These findings may also help to identify new treatment targets and approaches for Parkinson’s.

Dawson, who is also the director of both the neuroregeneration and stem cell programs at the medical school’s Institute for Cell Engineering, noted that “defining each step in the pathway linking the LRRK2 mutation and brain cell death represents a potential target for [therapy] interaction.”

The study, “Defects in mRNA Translation in LRRK2-Mutant hiPSC-Derived Dopaminergic Neurons Lead to Dysregulated Calcium Homeostasis,” was published in the journal Cell Stem Cell.

Parkinson’s is characterized by the progressive loss of dopaminergic neurons — those producing dopamine, one of the major chemical messengers in the brain — in the substantia nigra, a brain region that controls movement.

Mutations in the LRRK2 gene are the most common genetic causes of Parkinson’s, being typically associated with familial disease, but also found in sporadic cases — this disease’s most common form.

The LRRK2 gene provides instructions to produce LRRK2 (also known as dardarin), an enzyme whose functions remain largely unclear.
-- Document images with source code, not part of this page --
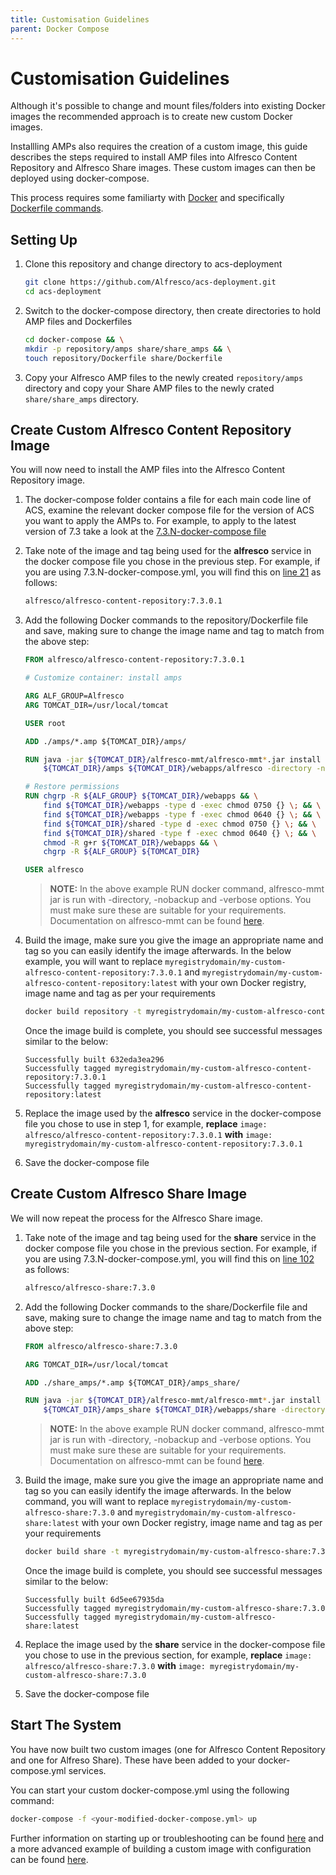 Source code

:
 ```yaml
---
title: Customisation Guidelines
parent: Docker Compose
---
```


# Customisation Guidelines

Although it's possible to change and mount files/folders into existing Docker images the recommended approach is to create new custom Docker images.

Installling AMPs also requires the creation of a custom image, this guide describes the steps required to install AMP files into Alfresco Content Repository and Alfresco Share images. These custom images can then be deployed using docker-compose.

This process requires some familiarty with [Docker](https://www.docker.com/) and specifically [Dockerfile commands](https://docs.docker.com/engine/reference/builder/).

## Setting Up

1. Clone this repository and change directory to acs-deployment

    ```bash
    git clone https://github.com/Alfresco/acs-deployment.git
    cd acs-deployment
    ```

2. Switch to the docker-compose directory, then create directories to hold AMP files and Dockerfiles

    ```bash
    cd docker-compose && \
    mkdir -p repository/amps share/share_amps && \
    touch repository/Dockerfile share/Dockerfile
    ```

3. Copy your Alfresco AMP files to the newly created `repository/amps` directory and copy your Share AMP files to the newly crated `share/share_amps` directory.

## Create Custom Alfresco Content Repository Image

You will now need to install the AMP files into the Alfresco Content Repository image.

1. The docker-compose folder contains a file for each main code line of ACS, examine the relevant docker compose file for the version of ACS you want to apply the AMPs to. For example, to apply to the latest version of 7.3 take a look at the [7.3.N-docker-compose file](https://github.com/Alfresco/acs-deployment/blob/master/docker-compose/7.3.N-docker-compose.yml)

2. Take note of the image and tag being used for the **alfresco** service in the docker compose file you chose in the previous step. For example, if you are using 7.3.N-docker-compose.yml, you will find this on [line 21](https://github.com/Alfresco/acs-deployment/blob/master/docker-compose/7.3.N-docker-compose.yml) as follows:

    ```bash
    alfresco/alfresco-content-repository:7.3.0.1
    ```

3. Add the following Docker commands to the repository/Dockerfile file and save, making sure to change the image name and tag to match from the above step:

    ```Dockerfile
    FROM alfresco/alfresco-content-repository:7.3.0.1

    # Customize container: install amps

    ARG ALF_GROUP=Alfresco
    ARG TOMCAT_DIR=/usr/local/tomcat

    USER root

    ADD ./amps/*.amp ${TOMCAT_DIR}/amps/

    RUN java -jar ${TOMCAT_DIR}/alfresco-mmt/alfresco-mmt*.jar install \
        ${TOMCAT_DIR}/amps ${TOMCAT_DIR}/webapps/alfresco -directory -nobackup -verbose

    # Restore permissions
    RUN chgrp -R ${ALF_GROUP} ${TOMCAT_DIR}/webapps && \
        find ${TOMCAT_DIR}/webapps -type d -exec chmod 0750 {} \; && \
        find ${TOMCAT_DIR}/webapps -type f -exec chmod 0640 {} \; && \
        find ${TOMCAT_DIR}/shared -type d -exec chmod 0750 {} \; && \
        find ${TOMCAT_DIR}/shared -type f -exec chmod 0640 {} \; && \
        chmod -R g+r ${TOMCAT_DIR}/webapps && \
        chgrp -R ${ALF_GROUP} ${TOMCAT_DIR}

    USER alfresco
    ```

    > **NOTE:** In the above example RUN docker command, alfresco-mmt jar is run with -directory, -nobackup and -verbose options. You must make sure these are suitable for your requirements. Documentation on alfresco-mmt can be found [here](https://docs.alfresco.com/7.3/concepts/dev-extensions-modules-management-tool.html).

4. Build the image, make sure you give the image an appropriate name and tag so you can easily identify the image afterwards. In the below example, you will want to replace `myregistrydomain/my-custom-alfresco-content-repository:7.3.0.1` and `myregistrydomain/my-custom-alfresco-content-repository:latest` with your own Docker registry, image name and tag as per your requirements

    ```bash
    docker build repository -t myregistrydomain/my-custom-alfresco-content-repository:0.2.2.1 -t myregistrydomain/my-custom-alfresco-content-repository:latest
    ```

    Once the image build is complete, you should see successful messages similar to the below:

    ```text
    Successfully built 632eda3ea296
    Successfully tagged myregistrydomain/my-custom-alfresco-content-repository:7.3.0.1
    Successfully tagged myregistrydomain/my-custom-alfresco-content-repository:latest
    ```

5. Replace the image used by the **alfresco** service in the docker-compose file you chose to use in step 1, for example, **replace** `image: alfresco/alfresco-content-repository:7.3.0.1` **with** `image: myregistrydomain/my-custom-alfresco-content-repository:7.3.0.1`

6. Save the docker-compose file

## Create Custom Alfresco Share Image

We will now repeat the process for the Alfresco Share image.

1. Take note of the image and tag being used for the **share** service in the docker compose file you chose in the previous section. For example, if you are using 7.3.N-docker-compose.yml, you will find this on [line 102](https://github.com/Alfresco/acs-deployment/blob/master/docker-compose/7.3.N-docker-compose.yml) as follows:

    ```bash
    alfresco/alfresco-share:7.3.0
    ```

2. Add the following Docker commands to the share/Dockerfile file and save, making sure to change the image name and tag to match from the above step:

    ```Dockerfile
    FROM alfresco/alfresco-share:7.3.0

    ARG TOMCAT_DIR=/usr/local/tomcat

    ADD ./share_amps/*.amp ${TOMCAT_DIR}/amps_share/

    RUN java -jar ${TOMCAT_DIR}/alfresco-mmt/alfresco-mmt*.jar install \
        ${TOMCAT_DIR}/amps_share ${TOMCAT_DIR}/webapps/share -directory -nobackup -verbose
    ```

    > **NOTE:** In the above example RUN docker command, alfresco-mmt jar is run with -directory, -nobackup and -verbose options. You must make sure these are suitable for your requirements. Documentation on alfresco-mmt can be found [here](https://docs.alfresco.com/7.3/concepts/dev-extensions-modules-management-tool.html).

3. Build the image, make sure you give the image an appropriate name and tag so you can easily identify the image afterwards. In the below command, you will want to replace `myregistrydomain/my-custom-alfresco-share:7.3.0` and `myregistrydomain/my-custom-alfresco-share:latest` with your own Docker registry, image name and tag as per your requirements

    ```bash
    docker build share -t myregistrydomain/my-custom-alfresco-share:7.3.0 -t myregistrydomain/my-custom-alfresco-share:latest
    ```

    Once the image build is complete, you should see successful messages similar to the below:

    ```text
    Successfully built 6d5ee67935da
    Successfully tagged myregistrydomain/my-custom-alfresco-share:7.3.0
    Successfully tagged myregistrydomain/my-custom-alfresco-share:latest
    ```

4. Replace the image used by the **share** service in the docker-compose file you chose to use in the previous section, for example, **replace** `image: alfresco/alfresco-share:7.3.0` **with** `image: myregistrydomain/my-custom-alfresco-share:7.3.0`

5. Save the docker-compose file

## Start The System

You have now built two custom images (one for Alfresco Content Repository and one for Alfreso Share). These have been added to your docker-compose.yml services.

You can start your custom docker-compose.yml using the following command:

```bash
docker-compose -f <your-modified-docker-compose.yml> up
```

Further information on starting up or troubleshooting can be found [here](../README.md) and a more advanced example of building a custom image with configuration can be found [here](https://github.com/Alfresco/acs-packaging/blob/master/docs/create-custom-image-using-existing-docker-image.md#applying-amps-that-require-additional-configuration-advanced).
Based on its enzymatic domains, it is thought to interact with and activate other proteins involved in several cellular processes.

G2019S, the most frequent disease-causing LRRK2 mutation, was shown to boost LRRK2’s activity and increase global protein synthesis (the production of new proteins) by interacting with ribosomes — a cell’s protein-making machinery. Notably, these effects were associated with neurodegeneration in animal and cellular models of Parkinson’s.

How this dysregulation in protein synthesis contributes to the neurodegeneration of dopaminergic neurons, however, is not known.

Institute researchers, with colleagues at other U.S. universities and institutes, discovered that calcium dysregulation might be the missing link.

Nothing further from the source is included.